• WHAT TO WORK ON:
Identify and pull out each line of the entries in which "object" occurs.

- Opening Delimiter -

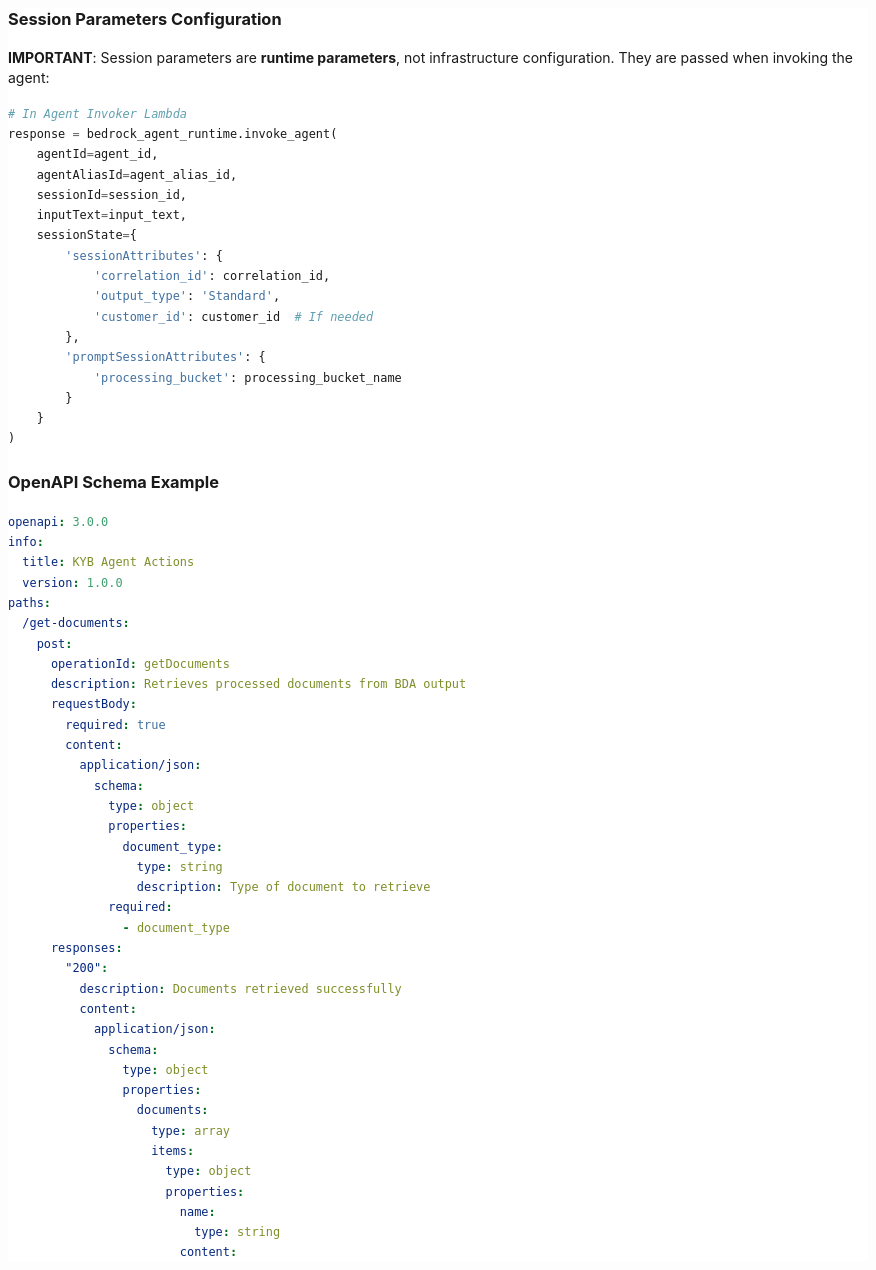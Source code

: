 ### Session Parameters Configuration

**IMPORTANT**: Session parameters are **runtime parameters**, not infrastructure configuration. They are passed when invoking the agent:

```python
# In Agent Invoker Lambda
response = bedrock_agent_runtime.invoke_agent(
    agentId=agent_id,
    agentAliasId=agent_alias_id,
    sessionId=session_id,
    inputText=input_text,
    sessionState={
        'sessionAttributes': {
            'correlation_id': correlation_id,
            'output_type': 'Standard',
            'customer_id': customer_id  # If needed
        },
        'promptSessionAttributes': {
            'processing_bucket': processing_bucket_name
        }
    }
)
```

### OpenAPI Schema Example
```yaml
openapi: 3.0.0
info:
  title: KYB Agent Actions
  version: 1.0.0
paths:
  /get-documents:
    post:
      operationId: getDocuments
      description: Retrieves processed documents from BDA output
      requestBody:
        required: true
        content:
          application/json:
            schema:
              type: object
              properties:
                document_type:
                  type: string
                  description: Type of document to retrieve
              required:
                - document_type
      responses:
        "200":
          description: Documents retrieved successfully
          content:
            application/json:
              schema:
                type: object
                properties:
                  documents:
                    type: array
                    items:
                      type: object
                      properties:
                        name:
                          type: string
                        content:
```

- Closing Delimiter -

• EXERCISE RESULT:
              type: object
                type: object
                      type: object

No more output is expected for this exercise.